- 5 years ago
- Wedding: October 2013
I don’t. All the guys I dated and didn’t end up with are out of my life for a reason.
I was dumped twice in my 20s by men with whom I at the time wanted things to work out. I was lonely, anxious, a little depressed, and just wanted to settle down. These men had some great qualities, but in hindsight were very, very wrong for me.
I mourned both of these breakups for a year or two each. They were rough, as many breakups are, even when you know it’s for the best. But then I had a turning point about 5 years ago when I realized that if any of the guy I ever dated showed up at my doorstep and promised me their hearts forever, I would reject them. I loved them at one time and wouldn’t want to hurt them, but I just had had enough time to realize they were never right for me and I’d rather be alone than be with someone who’s not right for me.
A few months later, I met my now-husband. It was great timing because I was in a really strong, happy place and knew I was with him because I wanted to be with HIM, not because I wanted to be with SOMEONE.
Fast forward to last week. I found out that facebook changed its settings to allow you to search for anyone, even if they’ve blocked you. So I did what any mature, happy, professional woman would do: I facebook stalked everyone I could think of who may have blocked me in the past, and I found exes.
And what I found was this: I am SO GLAD I didn’t end up with any of my exes. I knew that 5 years ago, but I’m even more sure of it now that I see where they are 7-9 years after we broke up.
One guy in particular is, well, kind of a loser. I remember being quite enamored with him when I was 24 and he was 32. He was a PhD student, kind of a depressed dark soul but super smart and decent values. It was kind of a summer fling so we took fun weekend trips and he helped me nurse my wounds from a painful breakup the year before.
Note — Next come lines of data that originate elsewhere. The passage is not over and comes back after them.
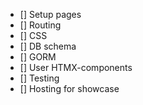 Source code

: - [] Setup pages
- [] Routing
- [] CSS
- [] DB schema
- [] GORM
- [] User HTMX-components
- [] Testing
- [] Hosting for showcase
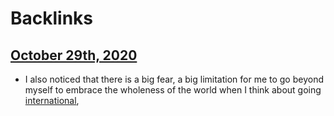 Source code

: 
# Backlinks
## [October 29th, 2020](<October 29th, 2020.md>)
- I also noticed that there is a big fear, a big limitation for me to go beyond myself to embrace the wholeness of the world when I think about going [international](<international.md>),

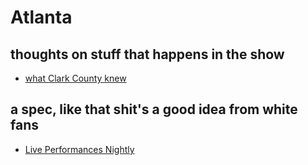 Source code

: # Atlanta

## thoughts on stuff that happens in the show

- [what Clark County knew](e0j90-1cxbe-0v87f-9bez1-z64t2)

## a spec, like that shit's a good idea from white fans

- [Live Performances Nightly](ra1x8-b5f3f-wc8sz-6rhtt-eg2g5)

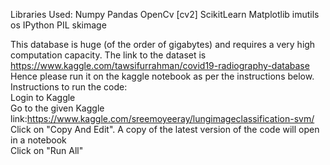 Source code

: Libraries Used:
Numpy
Pandas
OpenCv [cv2]
ScikitLearn
Matplotlib
imutils
os
IPython
PIL
skimage

This database is huge (of the order of gigabytes) and requires a very high computation capacity. The link to the dataset is https://www.kaggle.com/tawsifurrahman/covid19-radiography-database
Hence please run it on the kaggle notebook as per the instructions below.
Instructions to run the code: <br/>
Login to Kaggle <br/>
Go to the given Kaggle link:https://www.kaggle.com/sreemoyeeray/lungimageclassification-svm/ <br/>
Click on "Copy And Edit". A copy of the latest version of the code will open in a notebook  <br/>
Click on "Run All"

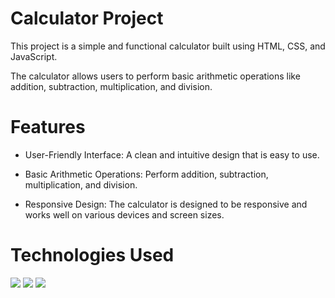 # Calculator Project
This project is a simple and functional calculator built using HTML, CSS, and JavaScript.

The calculator allows users to perform basic arithmetic operations like addition, subtraction, multiplication, and division.

# Features

- User-Friendly Interface: A clean and intuitive design that is easy to use.

- Basic Arithmetic Operations: Perform addition, subtraction, multiplication, and division.

- Responsive Design: The calculator is designed to be responsive and works well on various devices and screen sizes.

# Technologies Used

<img src="https://img.shields.io/badge/javascript%20-%23323330.svg?&style=for-the-badge&logo=javascript&logoColor=%23F7DF1E"/>

<img src="https://img.shields.io/badge/html5%20-%23E34F26.svg?&style=for-the-badge&logo=html5&logoColor=white"/>   

<img src="https://img.shields.io/badge/css3%20-%231572B6.svg?&style=for-the-badge&logo=css3&logoColor=white"/>
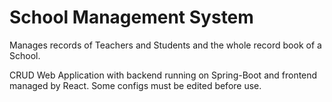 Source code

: # School Management System

Manages records of Teachers and Students and the whole record book of a School.

CRUD Web Application with backend running on Spring-Boot and frontend managed by React. 
Some configs must be edited before use.
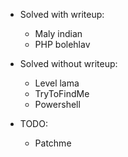 - Solved with writeup:
    - Maly indian
    - PHP bolehlav

- Solved without writeup:
    - Level lama
    - TryToFindMe
    - Powershell

- TODO:
    - Patchme
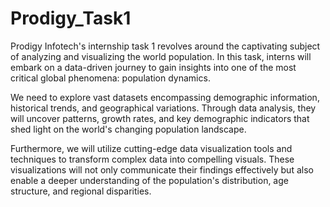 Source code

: # Prodigy_Task1
Prodigy Infotech's internship task 1 revolves around the captivating subject of analyzing and visualizing the world population. In this task, interns will embark on a data-driven journey to gain insights into one of the most critical global phenomena: population dynamics. 

 We need to explore vast datasets encompassing demographic information, historical trends, and geographical variations. Through data analysis, they will uncover patterns, growth rates, and key demographic indicators that shed light on the world's changing population landscape.

Furthermore, we will utilize cutting-edge data visualization tools and techniques to transform complex data into compelling visuals. These visualizations will not only communicate their findings effectively but also enable a deeper understanding of the population's distribution, age structure, and regional disparities.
My judgment of him was clouded by lust and wanting someone to escape my life with. I remember him telling me one of the reasons we shouldn’t be together was because he’d hold me back. Oh man, was he right.
I found out he dropped out (or failed out?) of his PhD program and started another. He’s whip-smart and they are both top schools, but still dude, you’re 39 and need to start your life. He’s also overweight and balding and just doesn’t look healthy or happy. He seems stuck.
Yep, he would have totally held me back. I’m so, so glad he broke my heart.
So all the men who’ve come and go in my life are out for good reason. I don’t have any that “got away,” any who I feel like I could have ended up with if things had turned out different. Do you?